Siberian Tiger StalkingOriginally uploaded by Tut99 (Roger)
So, what are we to do? Make him suffer in silence? Condemn him (sometimes our silence or stiffness makes him feel condemned) for his feelings and needs? NO! We need to loosen ourselves up and be a tiger. For our husbands. But not just for them! For ourselves!

I know, I know. That's easier said than done sometimes, but it can be done! Without visiting porn sites, without lewdness and vulgarity. For some of us, it's more of a mental battle and process, and for others it's more of education and imagination, and for still others of us, it's both. And we'll be talking about those-- our mental preparation and educating ourselves, among other things. :-)

But let's get back to that old business. Those women who were so good at their profession studied and learned how to please a man. They studied sex. But we're not just studying sex! We're studying our husbands—their personal likes and dislikes. And we're studying ourselves—what makes us feel good? One thing prostitutes know well—when a man thinks he's pleasuring his woman well it makes him feel good. Real good! So what do they do? They act.

But we don't have to act! We just need to know (or find out) what makes us feel good and then capitalize on that knowledge. And we'll work on that—remember, this isn't a pot of instant mashed potatoes we're working on here.

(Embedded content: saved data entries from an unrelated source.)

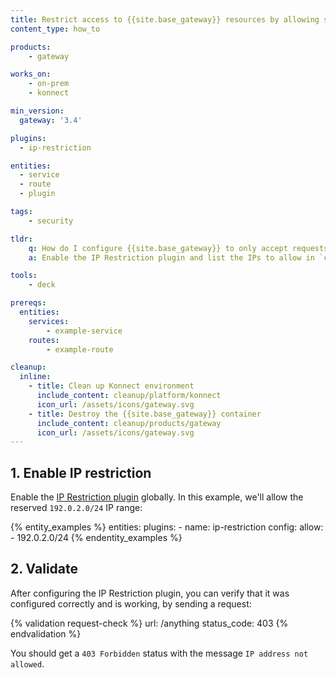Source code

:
 ```yaml
---
title: Restrict access to {{site.base_gateway}} resources by allowing specific IPs
content_type: how_to

products:
    - gateway

works_on:
    - on-prem
    - konnect

min_version:
  gateway: '3.4'

plugins:
  - ip-restriction

entities: 
  - service
  - route
  - plugin

tags:
    - security

tldr:
    q: How do I configure {{site.base_gateway}} to only accept requests from specific IP addresses?
    a: Enable the IP Restriction plugin and list the IPs to allow in `config.allow`.

tools:
    - deck

prereqs:
  entities:
    services:
        - example-service
    routes:
        - example-route

cleanup:
  inline:
    - title: Clean up Konnect environment
      include_content: cleanup/platform/konnect
      icon_url: /assets/icons/gateway.svg
    - title: Destroy the {{site.base_gateway}} container
      include_content: cleanup/products/gateway
      icon_url: /assets/icons/gateway.svg
---
```


## 1. Enable IP restriction

Enable the [IP Restriction plugin](/plugins/ip-restriction/) globally. 
In this example, we'll allow the reserved `192.0.2.0/24` IP range:

{% entity_examples %}
entities:
  plugins:
    - name: ip-restriction
      config:
        allow:
        - 192.0.2.0/24
{% endentity_examples %}

## 2. Validate

After configuring the IP Restriction plugin, you can verify that it was configured correctly and is working, by sending a request:

{% validation request-check %}
url: /anything
status_code: 403
{% endvalidation %}

You should get a `403 Forbidden` status with the message `IP address not allowed`.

Here's an assignment for you:
Think through what makes you feel good. Be specific!
What lights your fire and what things build the fire into a bonfire?
When you know these things, you can let your husband know—chances are he's a pyro at heart and will love (if he doesn't already) building your fire and setting off your fireworks.

And if there's not been a fire for you, let alone any fireworks, are there things that begin to feel good, things that are trying to spark? Pay close attention to anything that even begins to smoke a bit or heat up for you. Search your memory for smoke signals and warm spots. What brought them on?

Okay, ladies. There's your assignment. :-)

2 Zesters spoke up:

Mel said...

Thank you! This topic is often left untouched. I know because of my past, I have issues with sex. I can't believe I am going to admit this online but buy some temporary tattoos. Get them from the dollar store. Then hide one in a more intimate spot that he has to find. My husband loved this! It made me feel sexy w/o being shameful or weird. Little things can certainly help and we need to be encouraged to love our men w/o inhibitions and shame. I love your advice and honesty.

Please feel free to stop by: Trailing After God

Tamma Navon said...

Good advice! We work on getting better at so many things- why should we ignore this important area?